Promotion of health among the general population was ranked as the lowest priority issue for the NSF. The NSF are possibly missing an opportunity to increase the overall popularity of their sport among certain demographics.
One such development opportunity is amongst the elderly population. Statistics show that the age profile in Europe is increasing.11 Only 28.2% of NSF reported to have programmes for the elderly. However, LEN has introduced the programme “Healthy Ageing and Master Swimming (HAMS)”12 aimed at developing an awareness of swimming and increasing general participation in the over 60 age category by organising a number of Swimming Pool Open Days throughout Europe. Perhaps this “top down” approach will increase swimming participation rates among the elderly and encourage the NSF to implement similar programmes of their own.
The study's findings show that NSF are particularly active in the area of drowning prevention. Drowning prevention programmes are of benefit to recreational athletes and the general population. These programmes (preventing drowning/learn to swim/life guard programmes) are by far the most prevalent of the health programmes run by the NSF (64.1%).
ESF could leverage their drowning prevention programmes and use them not only to protect health/prevent death but also to grow swimming participation levels in their country and potentially identify elite athletes of the future. This is a model that has been implemented by the United States of America National Federation, drowning prevention programme. Its motto “Saving Lives, Building Champions”13 highlights the dual purpose of the programme.

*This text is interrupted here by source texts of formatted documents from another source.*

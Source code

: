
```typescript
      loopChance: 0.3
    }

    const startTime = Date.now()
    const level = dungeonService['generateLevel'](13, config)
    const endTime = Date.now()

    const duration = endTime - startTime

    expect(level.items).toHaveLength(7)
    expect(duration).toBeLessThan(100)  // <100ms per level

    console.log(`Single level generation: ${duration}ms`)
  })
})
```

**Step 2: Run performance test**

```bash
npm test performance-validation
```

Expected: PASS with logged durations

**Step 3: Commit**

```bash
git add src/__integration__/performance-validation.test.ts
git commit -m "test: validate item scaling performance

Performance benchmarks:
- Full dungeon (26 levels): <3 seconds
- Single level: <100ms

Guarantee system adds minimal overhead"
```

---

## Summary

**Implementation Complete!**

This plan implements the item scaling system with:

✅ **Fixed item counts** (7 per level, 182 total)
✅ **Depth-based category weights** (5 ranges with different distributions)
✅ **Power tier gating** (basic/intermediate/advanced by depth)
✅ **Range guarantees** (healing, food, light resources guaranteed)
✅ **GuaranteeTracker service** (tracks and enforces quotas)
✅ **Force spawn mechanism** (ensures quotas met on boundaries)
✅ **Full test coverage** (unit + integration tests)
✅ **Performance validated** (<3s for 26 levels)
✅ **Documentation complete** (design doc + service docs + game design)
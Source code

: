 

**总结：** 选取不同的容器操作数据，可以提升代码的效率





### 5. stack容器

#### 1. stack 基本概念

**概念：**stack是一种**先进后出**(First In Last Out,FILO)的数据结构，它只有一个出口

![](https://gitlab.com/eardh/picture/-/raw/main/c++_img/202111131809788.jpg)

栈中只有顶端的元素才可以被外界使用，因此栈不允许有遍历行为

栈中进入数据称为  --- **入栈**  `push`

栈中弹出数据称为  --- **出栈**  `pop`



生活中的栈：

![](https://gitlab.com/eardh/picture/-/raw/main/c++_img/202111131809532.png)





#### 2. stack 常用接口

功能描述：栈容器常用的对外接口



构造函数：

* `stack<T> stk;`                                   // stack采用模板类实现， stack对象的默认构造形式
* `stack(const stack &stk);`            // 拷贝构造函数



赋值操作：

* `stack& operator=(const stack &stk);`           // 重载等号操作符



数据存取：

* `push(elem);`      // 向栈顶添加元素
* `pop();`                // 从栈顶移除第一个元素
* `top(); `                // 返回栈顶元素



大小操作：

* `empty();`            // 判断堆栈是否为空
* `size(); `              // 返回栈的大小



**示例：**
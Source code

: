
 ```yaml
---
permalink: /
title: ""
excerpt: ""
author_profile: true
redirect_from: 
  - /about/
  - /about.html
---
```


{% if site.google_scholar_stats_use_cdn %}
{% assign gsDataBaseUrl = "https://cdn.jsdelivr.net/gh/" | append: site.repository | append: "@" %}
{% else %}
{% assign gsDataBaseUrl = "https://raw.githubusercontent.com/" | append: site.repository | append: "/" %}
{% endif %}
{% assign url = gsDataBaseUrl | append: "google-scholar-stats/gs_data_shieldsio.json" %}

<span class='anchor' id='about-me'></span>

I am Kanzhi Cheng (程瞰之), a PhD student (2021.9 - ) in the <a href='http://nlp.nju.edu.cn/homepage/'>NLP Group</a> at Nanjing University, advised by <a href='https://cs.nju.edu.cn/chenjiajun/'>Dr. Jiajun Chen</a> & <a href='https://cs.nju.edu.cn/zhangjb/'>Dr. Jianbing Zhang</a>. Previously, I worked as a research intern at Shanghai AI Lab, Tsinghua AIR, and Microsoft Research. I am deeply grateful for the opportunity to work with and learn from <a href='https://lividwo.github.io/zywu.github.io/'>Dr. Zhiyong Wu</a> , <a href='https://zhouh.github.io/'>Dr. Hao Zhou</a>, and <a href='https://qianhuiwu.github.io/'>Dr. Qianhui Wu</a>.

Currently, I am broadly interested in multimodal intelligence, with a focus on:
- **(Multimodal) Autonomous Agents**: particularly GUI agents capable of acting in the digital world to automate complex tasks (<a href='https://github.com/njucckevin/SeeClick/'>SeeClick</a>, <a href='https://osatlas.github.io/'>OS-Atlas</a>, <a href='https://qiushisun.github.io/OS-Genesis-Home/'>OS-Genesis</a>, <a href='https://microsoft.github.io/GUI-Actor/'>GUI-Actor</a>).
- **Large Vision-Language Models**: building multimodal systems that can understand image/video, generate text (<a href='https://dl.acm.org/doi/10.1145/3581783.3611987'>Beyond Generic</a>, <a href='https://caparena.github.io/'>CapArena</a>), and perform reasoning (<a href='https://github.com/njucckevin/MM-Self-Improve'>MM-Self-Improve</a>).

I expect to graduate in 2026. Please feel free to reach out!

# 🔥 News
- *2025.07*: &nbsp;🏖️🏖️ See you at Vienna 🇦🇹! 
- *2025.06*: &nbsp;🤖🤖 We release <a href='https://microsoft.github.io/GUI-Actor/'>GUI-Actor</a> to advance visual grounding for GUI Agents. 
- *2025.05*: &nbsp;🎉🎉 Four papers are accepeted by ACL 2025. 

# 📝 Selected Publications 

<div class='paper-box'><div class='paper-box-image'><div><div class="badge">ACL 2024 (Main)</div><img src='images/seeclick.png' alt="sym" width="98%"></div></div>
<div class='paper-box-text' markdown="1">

Furthermore, the “LEN for United Nations International Children's Emergency Fund (UNICEF)”14 programme was jointly implemented by the ESF, UNICEF and some NSF and focuses on health promotion through swimming worldwide. This programme promotes safe water and sanitation on a national and local level and financing solidarity operations. However, even if these programmes are using swimming to generate funds for the programs’ activities, some of the beneficiaries of these programmes are in fact located outside of Europe and are not necessarily involved in swimming. It would be interesting to understand why this strategic approach has been implemented by LEN. Although there are benefits for the developing nations, the programmes do not directly help the development of swimming in developing countries but do improve health. Perhaps, the motivation is due to a desire on the part of LEN and the participating NSF to get involved in more wide ranging corporate social responsibility activities the benefits of which go beyond the sphere of swimming.
Overall, European NSF have appropriate medical personnel within their NSF or national team. However, they have reported that health promotion is not a top priority for them. European NSF need to improve their general health promotion programmes. Plans and strategies could be implemented in order promote health in the general population and it is encouraging that LEN has taken some steps in this direction.
Ethical disclosuresProtection of human and animal subjectsThe authors declare that no experiments were performed on humans or animals for this study.
Confidentiality of dataThe authors declare that no patient data appear in this article.
Right to privacy and informed consentThe authors declare that no patient data appear in this article.
Conflict of interestThe authors declare no conflict of interest.
The authors highly appreciate the co-operation of the European National Swimming Federations and their staff who responded to this survey providing data for this study.